## Task statement
Lines with the word "https" in them are the ones to copy from the records.

## Records provided
- - - - -

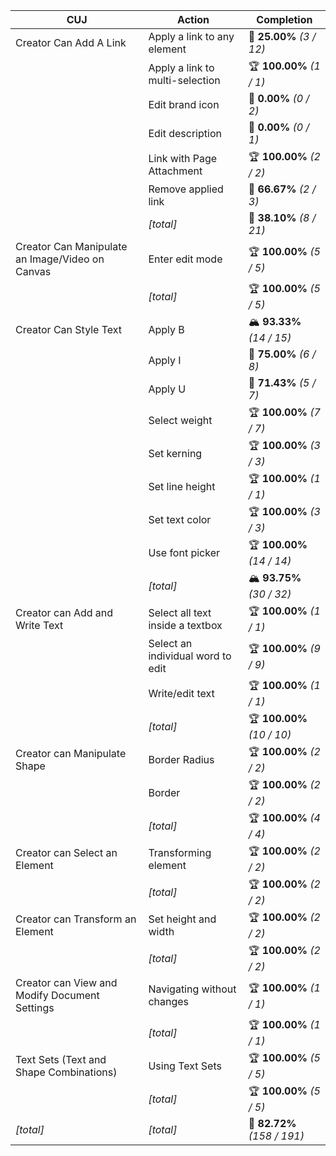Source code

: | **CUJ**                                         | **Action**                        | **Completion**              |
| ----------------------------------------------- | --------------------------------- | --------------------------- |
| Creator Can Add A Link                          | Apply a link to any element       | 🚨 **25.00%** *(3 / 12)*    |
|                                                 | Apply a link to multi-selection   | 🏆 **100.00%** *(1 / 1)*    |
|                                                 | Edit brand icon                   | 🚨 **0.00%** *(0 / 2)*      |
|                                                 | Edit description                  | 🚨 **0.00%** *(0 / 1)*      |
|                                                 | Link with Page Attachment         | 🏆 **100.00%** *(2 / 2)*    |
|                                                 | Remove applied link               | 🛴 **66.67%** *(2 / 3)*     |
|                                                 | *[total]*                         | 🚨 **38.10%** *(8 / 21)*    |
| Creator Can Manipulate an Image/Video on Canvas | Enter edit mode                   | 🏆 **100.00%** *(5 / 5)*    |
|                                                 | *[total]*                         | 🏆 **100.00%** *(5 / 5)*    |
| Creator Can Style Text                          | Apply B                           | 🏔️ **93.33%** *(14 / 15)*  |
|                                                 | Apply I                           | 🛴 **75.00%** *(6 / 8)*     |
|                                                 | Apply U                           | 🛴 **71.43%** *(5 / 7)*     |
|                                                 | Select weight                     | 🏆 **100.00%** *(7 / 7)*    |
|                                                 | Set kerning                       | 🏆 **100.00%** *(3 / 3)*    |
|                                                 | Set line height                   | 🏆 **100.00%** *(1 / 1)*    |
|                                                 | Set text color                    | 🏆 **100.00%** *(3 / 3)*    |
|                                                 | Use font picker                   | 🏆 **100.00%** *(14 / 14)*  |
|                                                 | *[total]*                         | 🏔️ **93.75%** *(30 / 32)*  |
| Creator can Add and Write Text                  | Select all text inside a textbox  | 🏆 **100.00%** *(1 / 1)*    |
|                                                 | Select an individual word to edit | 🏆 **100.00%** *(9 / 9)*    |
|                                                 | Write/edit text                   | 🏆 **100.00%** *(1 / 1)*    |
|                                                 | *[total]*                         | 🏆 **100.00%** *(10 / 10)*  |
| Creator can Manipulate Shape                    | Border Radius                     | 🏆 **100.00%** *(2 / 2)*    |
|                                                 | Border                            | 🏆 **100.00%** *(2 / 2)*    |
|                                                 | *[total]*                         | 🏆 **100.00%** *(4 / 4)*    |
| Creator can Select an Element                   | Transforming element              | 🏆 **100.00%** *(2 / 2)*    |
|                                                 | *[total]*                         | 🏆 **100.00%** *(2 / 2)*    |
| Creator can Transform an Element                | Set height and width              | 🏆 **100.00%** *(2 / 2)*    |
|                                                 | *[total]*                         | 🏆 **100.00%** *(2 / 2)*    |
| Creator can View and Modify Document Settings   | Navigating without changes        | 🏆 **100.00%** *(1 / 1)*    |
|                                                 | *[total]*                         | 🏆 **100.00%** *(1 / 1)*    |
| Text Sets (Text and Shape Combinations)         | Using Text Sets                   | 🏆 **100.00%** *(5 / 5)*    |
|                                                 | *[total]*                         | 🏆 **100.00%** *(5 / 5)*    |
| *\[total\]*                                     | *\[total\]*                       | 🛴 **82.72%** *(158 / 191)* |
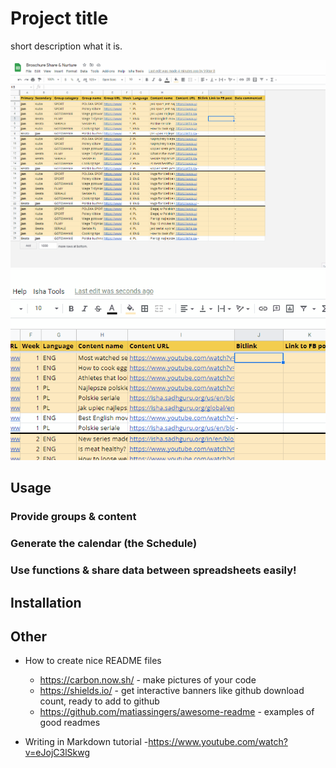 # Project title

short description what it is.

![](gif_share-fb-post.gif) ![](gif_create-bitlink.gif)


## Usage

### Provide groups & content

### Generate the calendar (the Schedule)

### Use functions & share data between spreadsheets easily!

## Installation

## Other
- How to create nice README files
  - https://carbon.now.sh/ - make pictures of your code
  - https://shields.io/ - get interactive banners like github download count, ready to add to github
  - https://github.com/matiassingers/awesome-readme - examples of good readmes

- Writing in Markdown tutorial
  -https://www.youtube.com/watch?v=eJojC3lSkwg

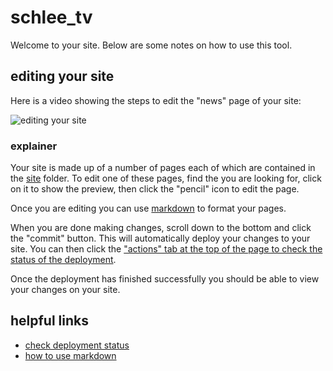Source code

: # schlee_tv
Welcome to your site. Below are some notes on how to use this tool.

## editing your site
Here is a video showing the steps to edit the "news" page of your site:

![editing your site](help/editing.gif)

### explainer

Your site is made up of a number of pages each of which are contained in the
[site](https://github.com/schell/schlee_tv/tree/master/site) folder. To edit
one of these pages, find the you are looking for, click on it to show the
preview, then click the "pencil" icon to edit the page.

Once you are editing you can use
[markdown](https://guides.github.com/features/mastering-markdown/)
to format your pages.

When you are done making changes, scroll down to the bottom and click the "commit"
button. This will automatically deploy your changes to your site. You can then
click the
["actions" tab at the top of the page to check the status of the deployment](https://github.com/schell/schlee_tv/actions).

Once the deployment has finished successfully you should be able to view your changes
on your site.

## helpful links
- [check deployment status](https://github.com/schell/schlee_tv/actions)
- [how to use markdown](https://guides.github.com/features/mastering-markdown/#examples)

- - - - -

## Response area
  - https://carbon.now.sh/ - make pictures of your code
  - https://shields.io/ - get interactive banners like github download count, ready to add to github
  - https://github.com/matiassingers/awesome-readme - examples of good readmes
  -https://www.youtube.com/watch?v=eJojC3lSkwg
[site](https://github.com/schell/schlee_tv/tree/master/site) folder. To edit
[markdown](https://guides.github.com/features/mastering-markdown/)
["actions" tab at the top of the page to check the status of the deployment](https://github.com/schell/schlee_tv/actions).
- [check deployment status](https://github.com/schell/schlee_tv/actions)
- [how to use markdown](https://guides.github.com/features/mastering-markdown/#examples)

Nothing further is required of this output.